Elle se mordit la lèvre, l'esprit tourmenté. Elle savait ce qu'Hermann ressentait pour Alice, et cette pensée ne faisait qu'accentuer son malaise. Ces rumeurs, même infondées, lui semblaient presqu'une trahison envers lui. Et pire encore, tout cela était de sa faute. Encore une fois.
- Les rumeurs circulent à toute vitesse... Qu'est-ce qu'on peut faire pour calmer la situation ? demanda-t-elle, la voix emplie d'une inquiétude qu'elle ne cherchait pas à masquer.
- Rien, répondit Hermann, d'un ton posé, presque désinvolte.
- Rien ?! Mais ils cassent du sucre sur ton dos ! Ça ne te fait rien ? s'étonna-t-elle, une indignation dans la voix.
- Ce ne serait pas la première fois, rétorqua-t-il calmement. Réagir ne ferait qu'alimenter leurs fantasmes. Laissons-les parler. Ils se lasseront dès qu'ils auront trouvé un autre sujet, plus chaud.
Son assurance la déstabilisa. Keyra soupira, secouant la tête. Il semblait tellement imperturbable, et sûr de lui. Pourtant, il avait raison. Chercher à se justifier ou à démentir ne ferait qu'attiser la curiosité malsaine des autres.
- Alors je devrais juste... faire comme si de rien n'était ? murmura-t-elle, presque pour elle-même en se laissant choir dans le siège en face de lui.

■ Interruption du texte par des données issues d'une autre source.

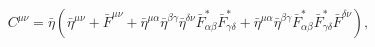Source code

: \begin{equation}\label{cmn}
C^{\mu\nu} = \bar{\eta}\left(
\bar{\eta}^{\mu\nu} + \bar{F}^{\mu\nu} + \bar{\eta}^{\mu\alpha}
\bar{\eta}^{\beta\gamma}\bar{\eta}^{\delta\nu}
\bar{F}^*_{\alpha\beta}\bar{F}^*_{\gamma\delta}
+\bar{\eta}^{\mu\alpha}\bar{\eta}^{\beta\gamma}
\bar{F}^*_{\alpha\beta}\bar{F}^*_{\gamma\delta}\bar{F}^{\delta\nu}
\right),
\end{equation}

Hermann lui lança un regard, à la fois ferme et apaisant.
- Exactement.
Elle baissa les yeux, résignée. Elle n'avait pas d'autre choix. Il lui fallait avaler sa gêne et encaisser les regards en coin. Elle espérait simplement que cette tempête de ragots passerait rapidement, sans laisser trop de traces.

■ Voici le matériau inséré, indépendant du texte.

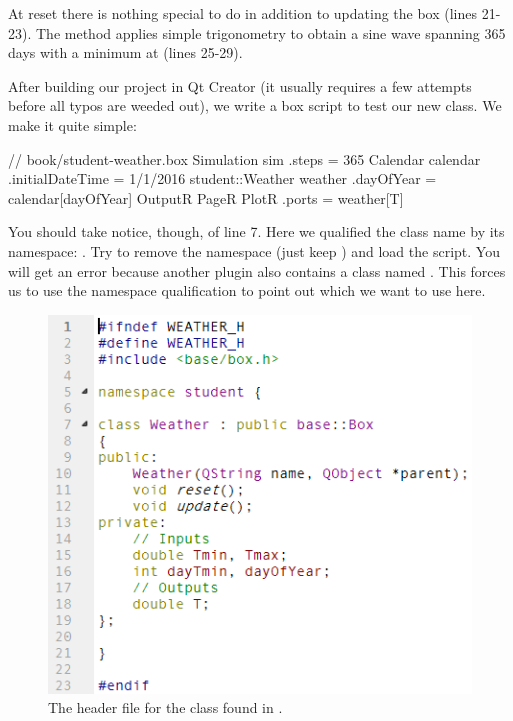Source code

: At reset there is nothing special to do in addition to updating the box (lines 21-23). The  method applies  simple trigonometry to obtain a sine wave spanning 365 days with a minimum at  (lines 25-29).

After building our project in Qt Creator (it usually requires a few attempts before all typos are weeded out), we write a box script to test our new class. We make it quite simple:
\lstset{numbers=left}
\begin{boxscript}
// book/student-weather.box
Simulation sim {
  .steps = 365
  Calendar calendar {
    .initialDateTime = 1/1/2016
  }
  student::Weather weather {
    .dayOfYear = calendar[dayOfYear]
  }
  OutputR {
    PageR {
      PlotR {
        .ports = weather[T]
      }
    }
  }
}
\end{boxscript}
\lstset{numbers=none}

You should take notice, though, of line 7. Here we qualified the class name by its namespace: . Try to remove the namespace (just keep ) and load the script. You will get an error because another plugin also contains a class named . This forces us to use the namespace qualification to point out which  we want to use here.

\begin{figure}
\centering
\includegraphics[scale=0.7]{graphics/qt-creator-weather-h}
\caption{The header file for the  class found in .}
\label{fig:qt-creator-weather-h}
\end{figure}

Les jours suivants furent une véritable épreuve pour Keyra. Les chuchotements à son passage, les regards curieux ou malveillants, les sourires en coin... Tout semblait la désigner comme l'héroïne involontaire d'un mélodrame dont elle n'avait jamais voulu être le sujet.
Dans l'open space, elle pouvait sentir les conversations s'interrompre dès qu'elle approchait. Certains employés prenaient même un malin plaisir à murmurer plus fort, espérant qu'elle capte des bribes de leurs insinuations.
Malgré cet environnement, Hermann continuait d'agir comme si rien de tout cela n'existait. Avec sa prestance habituelle, il traversait les couloirs, complètement indifférent aux rumeurs. Parfois, elle se demandait s'il les entendait ou s'il avait simplement cette capacité surnaturelle de les ignorer.
Ce après-midi là, alors qu'elle retournait au bureau de son patron après avoir récupéré un document chez Madame Kouadio, une voix assez familière résonna derrière elle.
- Alors, Keyra, tu as prévu de nous inviter au mariage ou c'est encore un secret ? lança un collègue avec un ton faussement innocent.
Un éclat de rire général suivit, mais elle ne répondit pas. Serrant fermement le pan de sa robe d'une main, et le document de l'autre, elle tenta de maintenir un visage impassible. Elle savait que répondre ne ferait qu'aggraver les choses.
Quelques instants plus tard, monsieur Mensah sortit de son bureau et balaya l'open space d'un regard sévère.
- Keyra, dans le bureau. Maintenant !
Le silence tomba instantanément dans la pièce, l'autorité de sa voix dissipant toute légèreté. Les regards se tournèrent vers elle, curieux et un peu moqueurs. Elle autorisa enfin ses jambes à bouger. Le cœur battant, la jeune fille pénétra dans la pièce. Une fois la porte fermée derrière eux, il lui fit signe de s'asseoir.
- Je suppose qu'ils t'ont encore fait des réflexions ? demanda-t-il, croisant les bras.
- Ce n'est rien, répondit-elle en baissant les yeux.
- Ce n'est pas rien, répliqua-t-il fermement. Je refuse qu'ils se permettent de te manquer de respect sous prétexte de ces stupides rumeurs.
Elle releva les yeux, surprise par son ton.
- Mais c'est toi qui a affirmé que si on réagissait, on ne ferait que confirmer leurs idées, non ?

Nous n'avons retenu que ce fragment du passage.